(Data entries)

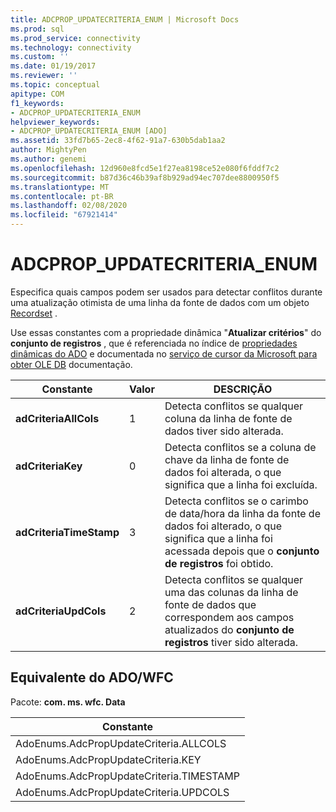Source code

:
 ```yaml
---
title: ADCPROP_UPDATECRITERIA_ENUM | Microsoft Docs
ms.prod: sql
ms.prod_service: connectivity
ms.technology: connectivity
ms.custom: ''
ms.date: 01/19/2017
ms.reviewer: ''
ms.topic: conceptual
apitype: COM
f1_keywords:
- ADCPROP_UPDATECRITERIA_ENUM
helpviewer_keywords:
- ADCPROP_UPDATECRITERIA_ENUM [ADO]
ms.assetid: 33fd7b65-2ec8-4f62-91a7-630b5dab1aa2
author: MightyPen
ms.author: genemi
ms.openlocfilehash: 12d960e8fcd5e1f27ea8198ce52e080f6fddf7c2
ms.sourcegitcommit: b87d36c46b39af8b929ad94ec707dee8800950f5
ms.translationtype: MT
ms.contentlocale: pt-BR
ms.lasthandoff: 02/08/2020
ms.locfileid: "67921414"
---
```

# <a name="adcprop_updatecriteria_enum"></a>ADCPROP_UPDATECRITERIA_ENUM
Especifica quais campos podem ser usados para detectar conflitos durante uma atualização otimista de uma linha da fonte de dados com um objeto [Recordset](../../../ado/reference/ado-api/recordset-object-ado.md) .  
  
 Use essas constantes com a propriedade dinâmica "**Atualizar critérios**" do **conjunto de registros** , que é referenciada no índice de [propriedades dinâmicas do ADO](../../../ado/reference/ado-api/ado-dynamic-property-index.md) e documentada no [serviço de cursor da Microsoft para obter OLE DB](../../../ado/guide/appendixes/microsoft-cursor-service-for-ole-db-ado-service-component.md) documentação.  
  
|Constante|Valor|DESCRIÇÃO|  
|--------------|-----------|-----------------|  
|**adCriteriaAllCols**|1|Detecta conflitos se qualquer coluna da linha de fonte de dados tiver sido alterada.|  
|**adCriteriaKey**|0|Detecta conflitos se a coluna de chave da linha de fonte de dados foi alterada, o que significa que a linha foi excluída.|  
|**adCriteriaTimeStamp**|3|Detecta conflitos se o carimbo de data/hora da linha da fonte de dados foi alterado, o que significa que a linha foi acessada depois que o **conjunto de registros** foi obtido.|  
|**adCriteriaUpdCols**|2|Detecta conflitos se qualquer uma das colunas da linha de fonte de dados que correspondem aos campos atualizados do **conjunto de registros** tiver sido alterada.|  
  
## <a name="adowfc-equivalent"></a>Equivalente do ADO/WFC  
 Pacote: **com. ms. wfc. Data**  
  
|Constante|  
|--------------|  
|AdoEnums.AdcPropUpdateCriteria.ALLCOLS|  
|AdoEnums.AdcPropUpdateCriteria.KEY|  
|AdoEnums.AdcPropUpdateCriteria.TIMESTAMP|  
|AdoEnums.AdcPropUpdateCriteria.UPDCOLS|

Problem to work on ::
Check each line above for the string "AdcPropUpdateCriteria" and copy the ones that have it.

Exercise solution ::
|AdoEnums.AdcPropUpdateCriteria.ALLCOLS|  
|AdoEnums.AdcPropUpdateCriteria.KEY|  
|AdoEnums.AdcPropUpdateCriteria.TIMESTAMP|  
|AdoEnums.AdcPropUpdateCriteria.UPDCOLS|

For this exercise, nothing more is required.